Nothing in the listing below should change; retype it as is.
*-*-*
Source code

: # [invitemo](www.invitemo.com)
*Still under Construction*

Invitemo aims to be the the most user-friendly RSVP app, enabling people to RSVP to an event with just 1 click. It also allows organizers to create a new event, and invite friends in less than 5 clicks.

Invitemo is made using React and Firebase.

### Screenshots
*-*-*
Reply:
Source code

: # [invitemo](www.invitemo.com)
*Still under Construction*

Invitemo aims to be the the most user-friendly RSVP app, enabling people to RSVP to an event with just 1 click. It also allows organizers to create a new event, and invite friends in less than 5 clicks.

Invitemo is made using React and Firebase.

### Screenshots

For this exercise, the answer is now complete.